About 30 miles east of Nashville, Tenn., on a section of Interstate 840, lays one of the most interesting concrete marvels in the world. The Nashville Super Speedway debuted in 2001.
The guitar-shaped trophy for winning a race at this track is one of the most sought after prizes in the racing world today. The track itself boasts a 1.33-mile, D-shaped concrete oval with a 1.8-mile course located in the infield for other events such as motorcycle and car club promotions.
When the project was announced, I knew it would encompass several types of mixes and delivery challenges, and would take a great effort from all of us to make the project profitable. For two days, we met with the contractor to gather the relevant details.
The schedule rivaled anything we had previously attempted. Because it was located halfway between two of our plants, we decided not to erect a plant onsite. After another two days of visiting the site and showing off our plants' facilities and equipment, we landed the purchase order and started working on the mix designs.
The deliveries to the structures and buildings were normal, and with six-wheel-drive, front-discharge mixers, we didn't have much trouble with the foundations. The footings for the safety walls were another story. When we started, we had to drive up the track at an angle and move several times. This wasn't very efficient for anyone, so we got our heads together and came up with a different strategy.
We talked them into discharging from the top of the site, and where we couldn't reach the forms, they used a concrete pump. The rest of the project went very smoothly. Along with the footing mixes, we also had flowable fill, mud slabs, red dye concrete for the electricians, paving mixes for the flat surfaces, and even some high early-strengths for concrete placed in the colder months. We used these mixes in the grandstand areas also.
We provided several thousand yards of concrete for the project.
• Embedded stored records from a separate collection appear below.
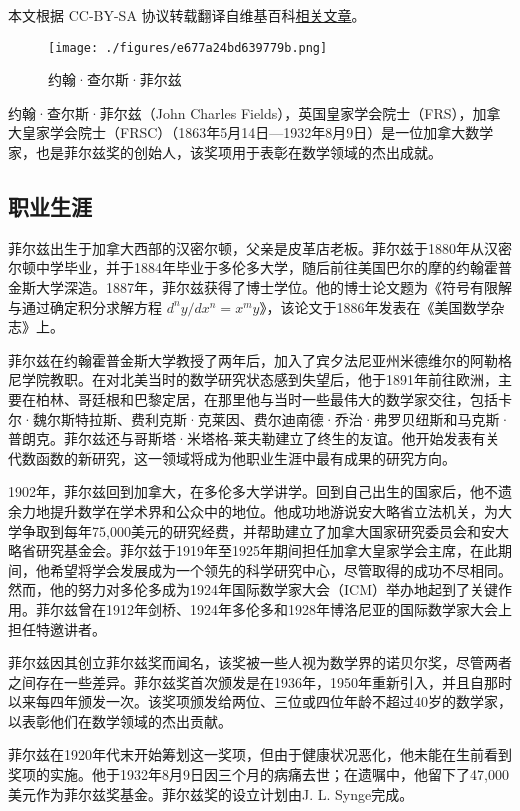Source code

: 
本文根据 CC-BY-SA 协议转载翻译自维基百科\href{https://en.wikipedia.org/wiki/John_Charles_Fields}{相关文章}。

\begin{figure}[ht]
\centering
\texttt{[image: ./figures/e677a24bd639779b.png]}
\caption{约翰·查尔斯·菲尔兹} \label{fig_Charle_1}
\end{figure}
约翰·查尔斯·菲尔兹（John Charles Fields），英国皇家学会院士（FRS），加拿大皇家学会院士（FRSC）（1863年5月14日—1932年8月9日）是一位加拿大数学家，也是菲尔兹奖的创始人，该奖项用于表彰在数学领域的杰出成就。
\subsection{职业生涯}  
菲尔兹出生于加拿大西部的汉密尔顿，父亲是皮革店老板。菲尔兹于1880年从汉密尔顿中学毕业，并于1884年毕业于多伦多大学，随后前往美国巴尔的摩的约翰霍普金斯大学深造。1887年，菲尔兹获得了博士学位。他的博士论文题为《符号有限解与通过确定积分求解方程 \(d^ny/dx^n = x^my\)》，该论文于1886年发表在《美国数学杂志》上。

菲尔兹在约翰霍普金斯大学教授了两年后，加入了宾夕法尼亚州米德维尔的阿勒格尼学院教职。在对北美当时的数学研究状态感到失望后，他于1891年前往欧洲，主要在柏林、哥廷根和巴黎定居，在那里他与当时一些最伟大的数学家交往，包括卡尔·魏尔斯特拉斯、费利克斯·克莱因、费尔迪南德·乔治·弗罗贝纽斯和马克斯·普朗克。菲尔兹还与哥斯塔·米塔格-莱夫勒建立了终生的友谊。他开始发表有关代数函数的新研究，这一领域将成为他职业生涯中最有成果的研究方向。

1902年，菲尔兹回到加拿大，在多伦多大学讲学。回到自己出生的国家后，他不遗余力地提升数学在学术界和公众中的地位。他成功地游说安大略省立法机关，为大学争取到每年75,000美元的研究经费，并帮助建立了加拿大国家研究委员会和安大略省研究基金会。菲尔兹于1919年至1925年期间担任加拿大皇家学会主席，在此期间，他希望将学会发展成为一个领先的科学研究中心，尽管取得的成功不尽相同。然而，他的努力对多伦多成为1924年国际数学家大会（ICM）举办地起到了关键作用。菲尔兹曾在1912年剑桥、1924年多伦多和1928年博洛尼亚的国际数学家大会上担任特邀讲者。

菲尔兹因其创立菲尔兹奖而闻名，该奖被一些人视为数学界的诺贝尔奖，尽管两者之间存在一些差异。菲尔兹奖首次颁发是在1936年，1950年重新引入，并且自那时以来每四年颁发一次。该奖项颁发给两位、三位或四位年龄不超过40岁的数学家，以表彰他们在数学领域的杰出贡献。

菲尔兹在1920年代末开始筹划这一奖项，但由于健康状况恶化，他未能在生前看到奖项的实施。他于1932年8月9日因三个月的病痛去世；在遗嘱中，他留下了47,000美元作为菲尔兹奖基金。菲尔兹奖的设立计划由J. L. Synge完成。
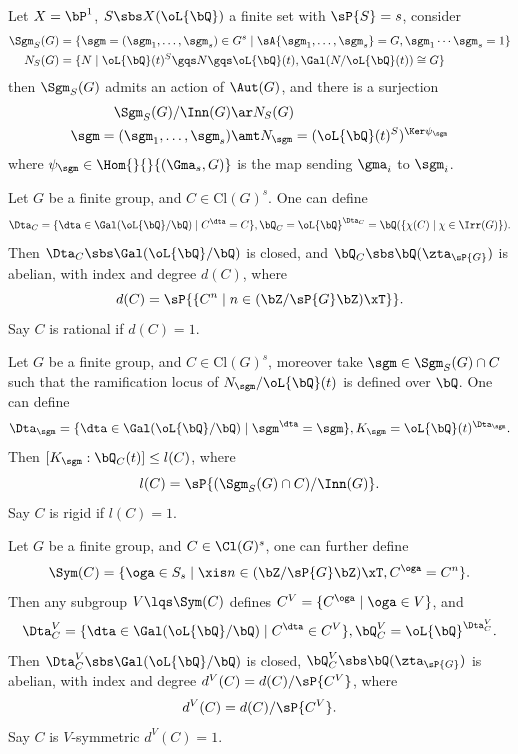 \documentclass[0-main]{subfiles}
\begin{document}
\begin{thm}
	Let $X=\bP^{1}$, $S\sbs X(\oL{\bQ})$ a finite set with $\sP{S}=s$, consider
	\begin{align*}
	  \Sgm_{S}(G) &= \{\sgm=(\sgm_{1},\ldots,\sgm_{s})\in G^{s}\mid \sA{\sgm_{1},\ldots,\sgm_{s}}=G, \sgm_{1}\cdots\sgm_{s}=1\} \\
	  N_{S}(G) &= \{N\mid \oL{\bQ}(t)^{S}\gqs N\gqs \oL{\bQ}(t), \Gal(N/\oL{\bQ}(t))\cong G\}
	\end{align*}
	then $\Sgm_{S}(G)$ admits an action of $\Aut(G)$, and there is a surjection
	\begin{align*}
		\Sgm_{S}(G)/\Inn(G)&\ar N_{S}(G) \\
		\sgm=(\sgm_{1},\ldots,\sgm_{s})&\amt N_{\sgm}=(\oL{\bQ}(t)^{S})^{\Ker\psi_{\sgm}}
	\end{align*}
	where $\psi_{\sgm}\in\Hom{}{}{(\Gma_{s},G)}$ is the map sending $\gma_{i}$ to $\sgm_{i}$.
\end{thm}

\begin{thm}[Proposition~4.4]
	Let $G$ be a finite group, and $C\in \mathrm{Cl}(G)^{s}$. One can define
	\[
		\Dta_{C} = \{\dta\in\Gal(\oL{\bQ}/\bQ)\mid C^{\dta}=C\}, \bQ_{C} = \oL{\bQ}^{\Dta_{C}}=\bQ(\{\chi(C)\mid\chi\in\Irr(G)\}).
	\]
	Then $\Dta_{C}\sbs\Gal(\oL{\bQ}/\bQ)$ is closed, and $\bQ_{C}\sbs\bQ(\zta_{\sP{G}})$ is abelian, with index and degree $d(C)$, where
	\[
		d(C)=\sP{\{C^{n}\mid n\in (\bZ/\sP{G}\bZ)\xT\}}.
	\]
	Say $C$ is rational if $d(C)=1$.
\end{thm}

\begin{thm}[Theorem~4.5]
	Let $G$ be a finite group, and $C\in \mathrm{Cl}(G)^{s}$, moreover take $\sgm\in\Sgm_{S}(G)\cap C$ such that the ramification locus of $N_{\sgm}/\oL{\bQ}(t)$ is defined over $\bQ$. One can define
	\[
	  \Dta_{\sgm} = \{\dta\in\Gal(\oL{\bQ}/\bQ)\mid \sgm^{\dta}=\sgm\}, K_{\sgm} = \oL{\bQ}(t)^{\Dta_{\sgm}}.
	 \]
	Then $[K_{\sgm}:\bQ_{C}(t)]\leq l(C)$, where
	\[
		l(C)=\sP{(\Sgm_{S}(G)\cap C)/\Inn(G)}.
	\]
	Say $C$ is rigid if $l(C)=1$.
\end{thm}

\begin{thm}[Proposition~4.9]
	Let $G$ be a finite group, and $C\in\Cl(G)^{s}$, one can further define
	\[
		\Sym(C)=\{\oga\in S_{s}\mid \xis n\in(\bZ/\sP{G}\bZ)\xT, C^{\oga}=C^{n}\}.
	\]
	Then any subgroup $V\lqs\Sym(C)$ defines $C^{V}=\{C^{\oga}\mid \oga\in V\}$, and
	\[
		\Dta_{C}^{V}=\{\dta\in\Gal(\oL{\bQ}/\bQ)\mid C^{\dta}\in C^{V}\}, \bQ_{C}^{V}=\oL{\bQ}^{\Dta_{C}^{V}}.
	\]
	Then $\Dta_{C}^{V}\sbs\Gal(\oL{\bQ}/\bQ)$ is closed, $\bQ_{C}^{V}\sbs\bQ(\zta_{\sP{G}})$ is abelian, with index and degree $d^{V}(C)=d(C)/\sP{C^{V}}$, where
	\[
		d^{V}(C)=d(C)/\sP{C^{V}}.
	\]
	Say $C$ is $V$-symmetric $d^{V}(C)=1$.
\end{thm}
\end{document}
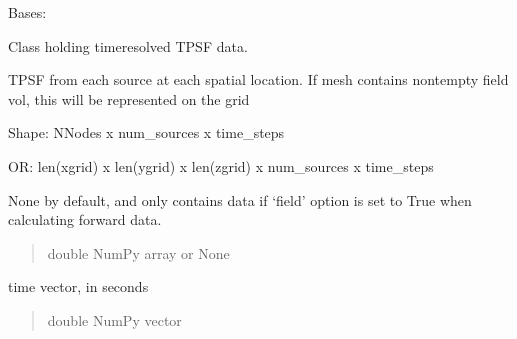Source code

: \documentclass[letterpaper,10pt,english]{sphinxmanual}
\begin{document}
\begin{fulllineitems}
\label{\detokenize{_autosummary/nirfasterff.base.data.TPSFdata:nirfasterff.base.data.TPSFdata}}
\pysigstartsignatures
{}
\pysigstopsignatures
\sphinxAtStartPar
Bases: 

\sphinxAtStartPar
Class holding time\sphinxhyphen{}resolved TPSF data.

\begin{fulllineitems}
\label{\detokenize{_autosummary/nirfasterff.base.data.TPSFdata:nirfasterff.base.data.TPSFdata.phi}}
\pysigstartsignatures
{}
\pysigstopsignatures
\sphinxAtStartPar
TPSF from each source at each spatial location. If mesh contains non\sphinxhyphen{}tempty field vol, this will be represented on the grid

\sphinxAtStartPar
Shape: NNodes x num\_sources x time\_steps

\sphinxAtStartPar
OR: len(xgrid) x len(ygrid) x len(zgrid) x num\_sources x time\_steps

\sphinxAtStartPar
None by default, and only contains data if ‘field’ option is set to True when calculating forward data.
\begin{quote}\begin{description}
\sphinxAtStartPar
double NumPy array or None

\end{description}\end{quote}

\end{fulllineitems}


\begin{fulllineitems}
\label{\detokenize{_autosummary/nirfasterff.base.data.TPSFdata:nirfasterff.base.data.TPSFdata.time}}
\pysigstartsignatures
{}
\pysigstopsignatures
\sphinxAtStartPar
time vector, in seconds
\begin{quote}\begin{description}
\sphinxAtStartPar
double NumPy vector


\end{description}
\end{quote}
\end{fulllineitems}
\end{fulllineitems}
\end{document}
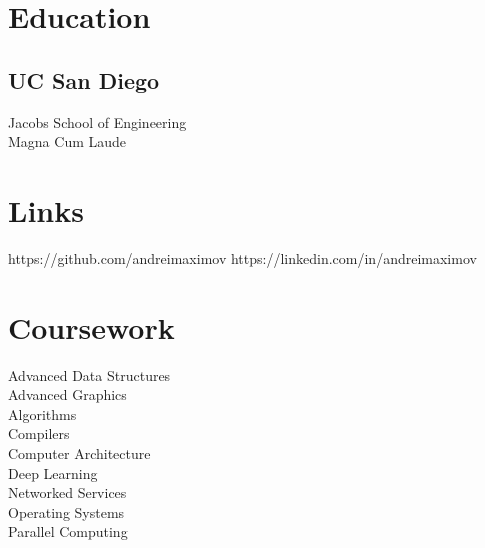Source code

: \documentclass[]{resume}
\begin{document}
%
%
\lastupdated

%
%




%
%

\begin{minipage}[t]{0.33\textwidth}


\section{Education}

\subsection{UC San Diego}
Jacobs School of Engineering \\
Magna Cum Laude \\
\sectionsep


\section{Links}
https://github.com/andreimaximov
https://linkedin.com/in/andreimaximov
\sectionsep


\section{Coursework}

Advanced Data Structures \\
Advanced Graphics \\
Algorithms \\
Compilers \\
Computer Architecture \\
Deep Learning \\
Networked Services \\
Operating Systems \\
Parallel Computing


\end{minipage}
\end{document}
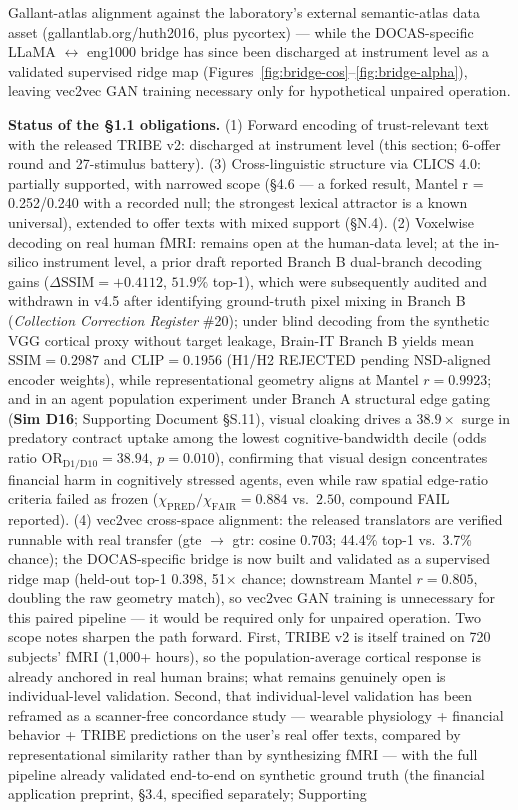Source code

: \documentclass[11pt,twocolumn]{article}
\theoremstyle{plain}
\begin{document}
Gallant-atlas alignment against the laboratory's external semantic-atlas data asset (gallantlab.org/huth2016, plus pycortex) --- while the DOCAS-specific LLaMA $\leftrightarrow$ eng1000 bridge has since been discharged at instrument level as a validated supervised ridge map (Figures~\ref{fig:bridge-cos}--\ref{fig:bridge-alpha}), leaving vec2vec GAN training necessary only for hypothetical unpaired operation.

\textbf{Status of the \S{}1.1 obligations.} (1) Forward encoding of trust-relevant text with the released TRIBE v2: discharged at instrument level (this section; 6-offer round and 27-stimulus battery). (3) Cross-linguistic structure via CLICS 4.0: partially supported, with narrowed scope (\S{}4.6 — a forked result, Mantel r = 0.252/0.240 with a recorded null; the strongest lexical attractor is a known universal), extended to offer texts with mixed support (\S{}N.4). (2) Voxelwise decoding on real human fMRI: remains open at the human-data level; at the in-silico instrument level, a prior draft reported Branch B dual-branch decoding gains ($\Delta\text{SSIM} = +0.4112$, $51.9\%$ top-1), which were subsequently audited and withdrawn in v4.5 after identifying ground-truth pixel mixing in Branch B (\textit{Collection Correction Register} \#20); under blind decoding from the synthetic VGG cortical proxy without target leakage, Brain-IT \citep{beliy2026} Branch B yields mean $\text{SSIM} = 0.2987$ and $\text{CLIP} = 0.1956$ (H1/H2 REJECTED pending NSD-aligned encoder weights), while representational geometry aligns at Mantel $r = 0.9923$; and in an agent population experiment under Branch A structural edge gating (\textbf{Sim D16}; Supporting Document \S{}S.11), visual cloaking drives a $38.9\times$ surge in predatory contract uptake among the lowest cognitive-bandwidth decile (odds ratio $\text{OR}_{\text{D1}/\text{D10}} = 38.94$, $p = 0.010$), confirming that visual design concentrates financial harm in cognitively stressed agents, even while raw spatial edge-ratio criteria failed as frozen ($\chi_{\text{PRED}}/\chi_{\text{FAIR}} = 0.884$ vs.\ $2.50$, compound FAIL reported). (4) vec2vec cross-space alignment: the released translators are verified runnable with real transfer (gte $\to$ gtr: cosine 0.703; 44.4\% top-1 vs.\ 3.7\% chance); the DOCAS-specific bridge is now built and validated as a supervised ridge map (held-out top-1 0.398, 51$\times$ chance; downstream Mantel $r = 0.805$, doubling the raw geometry match), so vec2vec GAN training is unnecessary for this paired pipeline --- it would be required only for unpaired operation. Two scope notes sharpen the path forward. First, TRIBE v2 is itself trained on 720 subjects' fMRI (1,000+ hours), so the population-average cortical response is already anchored in real human brains; what remains genuinely open is individual-level validation. Second, that individual-level validation has been reframed as a scanner-free concordance study — wearable physiology + financial behavior + TRIBE predictions on the user's real offer texts, compared by representational similarity rather than by synthesizing fMRI — with the full pipeline already validated end-to-end on synthetic ground truth (the financial application preprint, \S{}3.4, specified separately; Supporting 
\end{document}
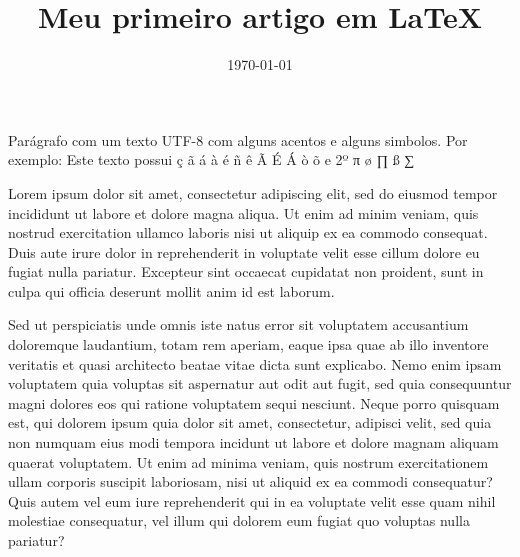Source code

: \documentclass{article}
\title{Meu primeiro artigo em \LaTeX}
\date{\today}
\begin{document}
\maketitle

Parágrafo com um texto UTF-8 com alguns acentos e alguns simbolos.  
Por exemplo: Este texto possui ç ã á à é ñ ê Ã É Á ò õ e 2º π ø ∏ ß ∑ 


Lorem ipsum dolor sit amet, consectetur adipiscing elit, sed do eiusmod tempor incididunt ut labore et dolore magna aliqua. Ut enim ad minim veniam, quis nostrud exercitation ullamco laboris nisi ut aliquip ex ea commodo consequat. Duis aute irure dolor in reprehenderit in voluptate velit esse cillum dolore eu fugiat nulla pariatur. Excepteur sint occaecat cupidatat non proident, sunt in culpa qui officia deserunt mollit anim id est laborum. %

Sed ut perspiciatis unde omnis iste natus error sit voluptatem accusantium doloremque laudantium, totam rem aperiam, eaque ipsa quae ab illo inventore veritatis et quasi architecto beatae vitae dicta sunt explicabo. Nemo enim ipsam voluptatem quia voluptas sit aspernatur aut odit aut fugit, sed quia consequuntur magni dolores eos qui ratione voluptatem sequi nesciunt. Neque porro quisquam est, qui dolorem ipsum quia dolor sit amet, consectetur, adipisci velit, sed quia non numquam eius modi tempora incidunt ut labore et dolore magnam aliquam quaerat voluptatem. Ut enim ad minima veniam, quis nostrum exercitationem ullam corporis suscipit laboriosam, nisi ut aliquid ex ea commodi consequatur? Quis autem vel eum iure reprehenderit qui in ea voluptate velit esse quam nihil molestiae consequatur, vel illum qui dolorem eum fugiat quo voluptas nulla pariatur?
\end{document}
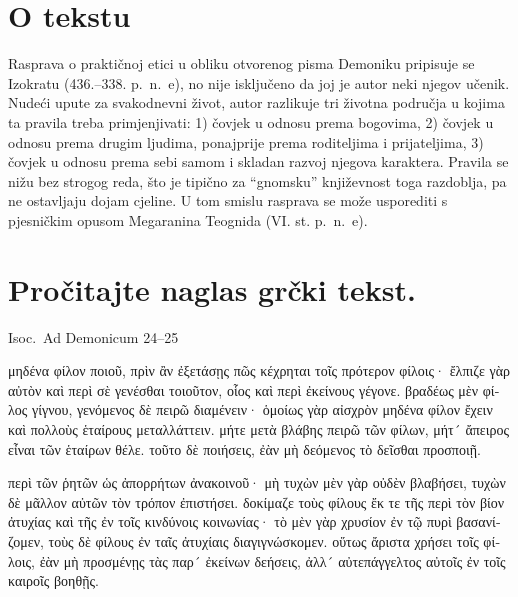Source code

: 


\section*{O tekstu}

Rasprava o praktičnoj etici u obliku otvorenog pisma Demoniku pripisuje se Izokratu (436.–338. p.~n.~e), no nije isključeno da joj je autor neki njegov učenik. Nudeći upute za svakodnevni život, autor razlikuje tri životna područja u kojima ta pravila treba primjenjivati: 1) čovjek u odnosu prema bogovima, 2) čovjek u odnosu prema drugim ljudima, ponajprije prema roditeljima i prijateljima, 3) čovjek u odnosu prema sebi samom i skladan razvoj njegova karaktera. Pravila se nižu bez strogog reda, što je tipično za ``gnomsku'' književnost toga razdoblja, pa ne ostavljaju dojam cjeline. U tom smislu rasprava se može usporediti s pjesničkim opusom Megaranina Teognida (VI. st. p.~n.~e).


\section*{Pročitajte naglas grčki tekst.}

Isoc.\ Ad Demonicum 24–25


\medskip


{\large

\begin{greek}

\noindent μηδένα φίλον ποιοῦ, πρὶν ἂν ἐξετάσῃς πῶς κέχρηται τοῖς πρότερον φίλοις· ἔλπιζε γὰρ αὐτὸν καὶ περὶ σὲ γενέσθαι τοιοῦτον, οἷος καὶ περὶ ἐκείνους γέγονε. βραδέως μὲν φίλος γίγνου, γενόμενος δὲ πειρῶ διαμένειν· ὁμοίως γὰρ αἰσχρὸν μηδένα φίλον ἔχειν καὶ πολλοὺς ἑταίρους μεταλλάττειν. μήτε μετὰ βλάβης πειρῶ τῶν φίλων, μήτ´ ἄπειρος εἶναι τῶν ἑταίρων θέλε. τοῦτο δὲ ποιήσεις, ἐὰν μὴ δεόμενος τὸ δεῖσθαι προσποιῇ.

\noindent περὶ τῶν ῥητῶν ὡς ἀπορρήτων ἀνακοινοῦ· μὴ τυχὼν μὲν γὰρ οὐδὲν βλαβήσει, τυχὼν δὲ μᾶλλον αὐτῶν τὸν τρόπον ἐπιστήσει. δοκίμαζε τοὺς φίλους ἔκ τε τῆς περὶ τὸν βίον ἀτυχίας καὶ τῆς ἐν τοῖς κινδύνοις κοινωνίας· τὸ μὲν γὰρ χρυσίον ἐν τῷ πυρὶ βασανίζομεν, τοὺς δὲ φίλους ἐν ταῖς ἀτυχίαις διαγιγνώσκομεν. οὕτως ἄριστα χρήσει τοῖς φίλοις, ἐὰν μὴ προσμένῃς τὰς παρ´ ἐκείνων δεήσεις, ἀλλ´ αὐτεπάγγελτος αὐτοῖς ἐν τοῖς καιροῖς βοηθῇς.

\end{greek}

}


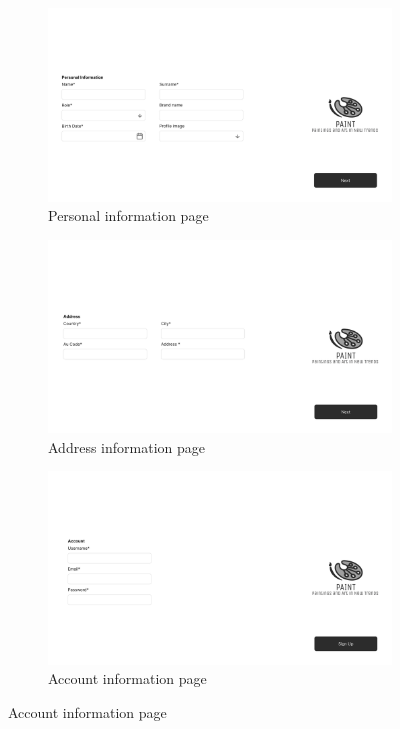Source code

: \begin{figure}[H]
    \centering
\begin{subfigure}[b]{\myfigwidth}
    \centering
    \includegraphics[width=\textwidth]{images/interface_mockups/Landing page - sign up - personal information.pdf}
    \caption{Personal information page}
\end{subfigure}
\begin{subfigure}[b]{\myfigwidth}
    \centering
    \includegraphics[width=\textwidth]{images/interface_mockups/Landing page - sign up - address information.pdf}
    \caption{Address information page}
\end{subfigure}
\begin{subfigure}[b]{\myfigwidth}
    \centering
    \includegraphics[width=\textwidth]{images/interface_mockups/Landing page - sign up - account information.pdf}
    \caption{Account information page}
\end{subfigure}
\end{figure}



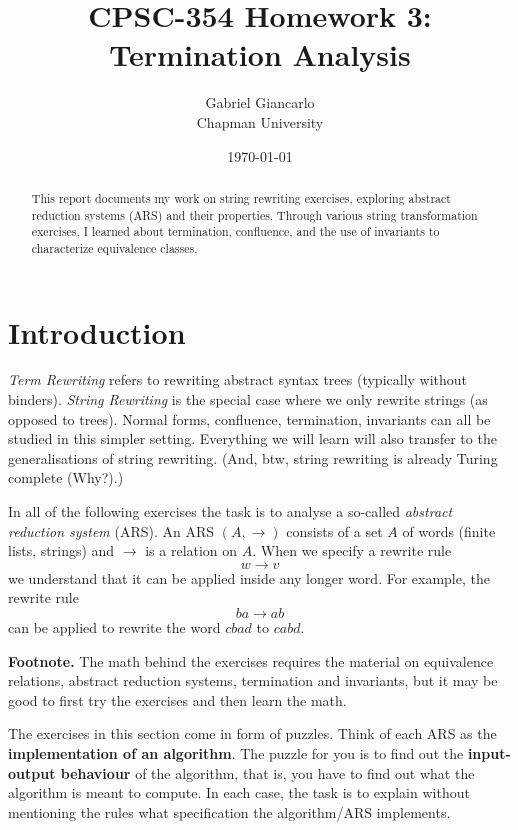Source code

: \documentclass{article}
\title{CPSC-354 Homework 3: Termination Analysis}
\author{Gabriel Giancarlo \\ Chapman University}
\date{\today}
\theoremstyle{plain}
\theoremstyle{definition}
\theoremstyle{remark}
\begin{document}
\maketitle

\begin{abstract}
This report documents my work on string rewriting exercises, exploring abstract reduction systems (ARS) and their properties. Through various string transformation exercises, I learned about termination, confluence, and the use of invariants to characterize equivalence classes.
\end{abstract}

\setcounter{tocdepth}{3}
\tableofcontents

\section{Introduction}\label{intro}

\textit{Term Rewriting} refers to rewriting abstract syntax trees (typically without binders). 
\textit{String Rewriting} is the special case where we only rewrite strings (as opposed to trees). 
Normal forms, confluence, termination, invariants can all be studied in this simpler setting. 
Everything we will learn will also transfer to the generalisations of string rewriting. 
(And, btw, string rewriting is already Turing complete (Why?).)

\bigskip

In all of the following exercises the task is to analyse a so-called \textit{abstract reduction system} (ARS). 
An ARS $(A,\to)$ consists of a set $A$ of words (finite lists, strings) and $\to$ is a relation on $A$. 
When we specify a rewrite rule
\[
w \to v
\]
we understand that it can be applied inside any longer word. 
For example, the rewrite rule
\[
ba \to ab
\]
can be applied to rewrite the word $cbad$ to $cabd$.

\bigskip

\noindent\textbf{Footnote.} 
The math behind the exercises requires the material on equivalence relations, abstract reduction systems, termination and invariants, but it may be good to first try the exercises and then learn the math.

\bigskip

The exercises in this section come in form of puzzles. 
Think of each ARS as the \textbf{implementation of an algorithm}. 
The puzzle for you is to find out the \textbf{input-output behaviour} of the algorithm, that is, you have to find out what the algorithm is meant to compute. 
In each case, the task is to explain without mentioning the rules what specification the algorithm/ARS implements.
\end{document}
But the most interesting part of the job for me was watching the paving contractor as he provided the labor, equipment, and materials for the track itself. Watching the paving machine move around the track at the necessary angles was a treat.
They erected a portable plant near the track and used the infield to store materials. Our quality control personnel worked closely with their own, and the team effort made the project a memorable one.
Often during this time, I drove on the track before and after the paving materials were placed. Being a NASCAR fan, I often wondered how it felt to drive on the angles like the pros. My SUV really wasn't a good vehicle to try this with, as I felt like it might tumble down the track at any minute. After circling the track a couple of times, I had a newfound respect for the guys who do this at 200 mph on any given afternoon.
The day we had our last jobsite meeting after the project was finished, I drove over to the north side of the track and looked out over the project. You could see it all from this vantage point. The grandstand and safety wall construction, the paving for the RV pads, and all of the other pieces of this construction puzzle were in place.
There was a cool breeze that afternoon, and it was almost like the drivers who had gone to that great racetrack in the sky were passing through, blessing this site for those who would race here in the future.